Gue mengetahui penginapan ini dari situs booking.com dengan
harga 110.000 Rupiah per malamnya. Setelah hampir 10 menitan mencari-cari
menggunakan gps, akhirnya kami sampai
di TKP dan sudah ada whiteboard yang bertuliskan 3 nama tamu
dengan daerah asalnya, Swiss, England, dan nama gue dari Indonesia. Gue
langsung disambut dengan seorang Ibu yang sangatlah ramah, Ibu Ketut namanya.
Kemudian kami diantar langsung ke kamar dengan seorang anak yang menawarkan
kami teh hangat atau kopi saat itu (ah
ini luar biasa banget pelayanannya). Gue meminta secangkir teh hangat
yang sangat pas diminum setelah hujan di daerah Ubud ini.
|
setiap pagi bunga-bunga kamboja yang berjatuhan di tata rapi oleh anak sang pemilik homestay |
|
plang di depan Arjuna House |
|
Arjuna House 1 dan 2 ternyata masih dalam satu area |
|
pura pribadi milik Arjuna House |
Nggak Segalak di Uluwatu/Alas
Kedaton
Nggak berlama-lama di homestay, kami langsung keluar pergi
dengan berjalan kaki menuju Ubud Monkey Forest. Jaraknya dari penginapan tidak
terlalu jauh, hanya membutuhkan waktu sekitar 10-15 menit dengan berjalan kaki.
Sepanjang jalan lo akan menemui banyak penginapan, restoran, kafe, dan
toko-toko yang menjual berbagai buah tangan unik. Berjalan kaki di trotoar Ubud
ini sungguh nyaman karena nggak ada yang menghalangi.
Sesampainya di lokasi, kami membayar biaya tiket masuk sebesar 20.000 Rupiah
per orang. Kesan pertama masuk ke dalam wisata ini adalah adem dan rindang.
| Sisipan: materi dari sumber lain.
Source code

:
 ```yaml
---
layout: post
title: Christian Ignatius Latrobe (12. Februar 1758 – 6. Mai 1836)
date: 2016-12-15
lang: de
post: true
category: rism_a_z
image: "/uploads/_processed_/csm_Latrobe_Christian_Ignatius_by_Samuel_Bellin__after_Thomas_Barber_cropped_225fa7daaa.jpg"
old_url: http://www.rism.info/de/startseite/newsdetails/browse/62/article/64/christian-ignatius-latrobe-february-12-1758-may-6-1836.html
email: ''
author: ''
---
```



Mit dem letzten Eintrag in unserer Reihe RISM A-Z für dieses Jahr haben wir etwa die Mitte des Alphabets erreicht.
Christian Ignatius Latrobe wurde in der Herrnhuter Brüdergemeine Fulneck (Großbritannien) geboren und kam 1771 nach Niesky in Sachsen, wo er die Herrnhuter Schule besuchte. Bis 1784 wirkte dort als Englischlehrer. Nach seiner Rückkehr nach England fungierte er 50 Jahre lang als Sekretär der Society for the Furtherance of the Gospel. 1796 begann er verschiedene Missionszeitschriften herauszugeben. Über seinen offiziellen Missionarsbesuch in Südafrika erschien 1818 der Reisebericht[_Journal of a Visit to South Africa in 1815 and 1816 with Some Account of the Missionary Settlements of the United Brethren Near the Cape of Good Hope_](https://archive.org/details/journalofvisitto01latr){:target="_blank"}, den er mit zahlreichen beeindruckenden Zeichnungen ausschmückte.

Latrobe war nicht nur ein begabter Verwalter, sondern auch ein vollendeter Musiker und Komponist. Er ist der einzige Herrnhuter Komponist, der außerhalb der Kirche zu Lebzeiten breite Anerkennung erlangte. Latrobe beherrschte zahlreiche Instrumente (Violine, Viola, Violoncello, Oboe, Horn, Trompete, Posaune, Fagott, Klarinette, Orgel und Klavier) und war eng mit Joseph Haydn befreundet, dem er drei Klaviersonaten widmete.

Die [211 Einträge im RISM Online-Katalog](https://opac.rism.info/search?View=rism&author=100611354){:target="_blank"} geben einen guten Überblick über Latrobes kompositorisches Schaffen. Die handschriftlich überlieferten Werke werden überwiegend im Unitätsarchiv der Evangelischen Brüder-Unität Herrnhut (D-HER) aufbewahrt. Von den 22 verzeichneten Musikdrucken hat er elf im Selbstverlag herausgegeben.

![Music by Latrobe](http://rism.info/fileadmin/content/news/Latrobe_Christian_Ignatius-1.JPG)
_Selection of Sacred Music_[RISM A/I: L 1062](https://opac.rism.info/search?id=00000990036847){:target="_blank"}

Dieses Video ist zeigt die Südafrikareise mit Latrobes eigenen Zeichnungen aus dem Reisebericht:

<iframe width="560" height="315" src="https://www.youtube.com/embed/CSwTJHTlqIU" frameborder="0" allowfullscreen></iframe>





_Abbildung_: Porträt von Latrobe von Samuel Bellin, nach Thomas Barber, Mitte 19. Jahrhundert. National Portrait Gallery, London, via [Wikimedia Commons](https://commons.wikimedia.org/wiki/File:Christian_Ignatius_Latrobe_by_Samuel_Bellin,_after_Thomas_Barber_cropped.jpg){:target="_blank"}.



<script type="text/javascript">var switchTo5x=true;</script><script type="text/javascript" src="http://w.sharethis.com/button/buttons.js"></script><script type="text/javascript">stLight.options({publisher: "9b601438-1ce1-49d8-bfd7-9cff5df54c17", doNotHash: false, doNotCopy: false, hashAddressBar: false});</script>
Pohon-pohon besar menutupi sinar matahari yang masuk, sehingga lebih terasa
seperti hutan hujan tropis. Oh iya, menurut gue monyet-monyet di sini lebih
jinak sama pengunjung yang datang, nggak segalak dan senakal monyet di Alas
Kedaton atau Uluwatu.
|
trotoar yang nyaman untuk berjalan kaki |
|
di ujung sana adalah Ubud Monkey Forest |
|
adem dan rindang |
|
mbaknya yang di belakang kok rambutnya serem sih |
|
patung komodo di Ubud Monkey Forest |
|
monkey monkey! |
Di dalam area Ubud Monkey Forest ini juga terdapat Pura yang masih
digunakan untuk beribadah oleh Umat Hindu. Pura ini benar-benar indah dan
terawat, kita hanya perlu membayar sukarela untuk bisa masuk ke bagian
dalamnya. Setelah itu kita akan diberikan sarung kain sebagai tanda kesopanan
saat kita masuk ke Pura ini.
|
pura di dalam Ubud Monkey Forest |
|
abaikan saya... |
|
Pura Dalem Agung |
|
kuburan monyet |
Babi Atau Nggak?
Gue kembali ke homestay untuk mengambil motor sekitar
pukul 11 siang. Rencananya adalah mencari makan siang dan lanjut menuju Tirta
Empul. Mencari makan siang halal di Ubud tidaklah mudah, yang emang nggak makan
babi lo harus selektif. Ubud
berbeda dengan Kuta, jika di Kuta kita masih dimudahkan untuk mencari makanan
halal dari penjual muslim atau rata-rata adalah orang Jawa, sedangkan di Ubud
masih jarang. Tipsnya adalah lo harus berhenti dan bertanya kepada si penjual
apakah menjual babi atau
tidak. Satu warung gue sambangi dan si Ibu memberikan pilihan mau ayam atau babi. Walaupun sepertinya dimasak dalam
satu wajan, tapi yasudah tidak apa-apa bagi gue. Seporsi nasi campur enak yang gue
bayar hanya 13.000 Rupiah aja.
Kolam Suci? It's Amazing!
Gue melanjutkan perjalanan semakin ke atas menuju ke arah Pura Tirta
Empul. Perjalanan dari Ubud menuju Pura Tirta Empul ini kita akan melewati
salah satu objek wisata yang juga paling diminati oleh turis asing yaitu
Tegalalang Rice Terrace. Kenapa gue bilang buat turis asing? Ya, karena ini
hanya berupa pemandangan sawah dengan sistem pengairan model Subak khas Bali.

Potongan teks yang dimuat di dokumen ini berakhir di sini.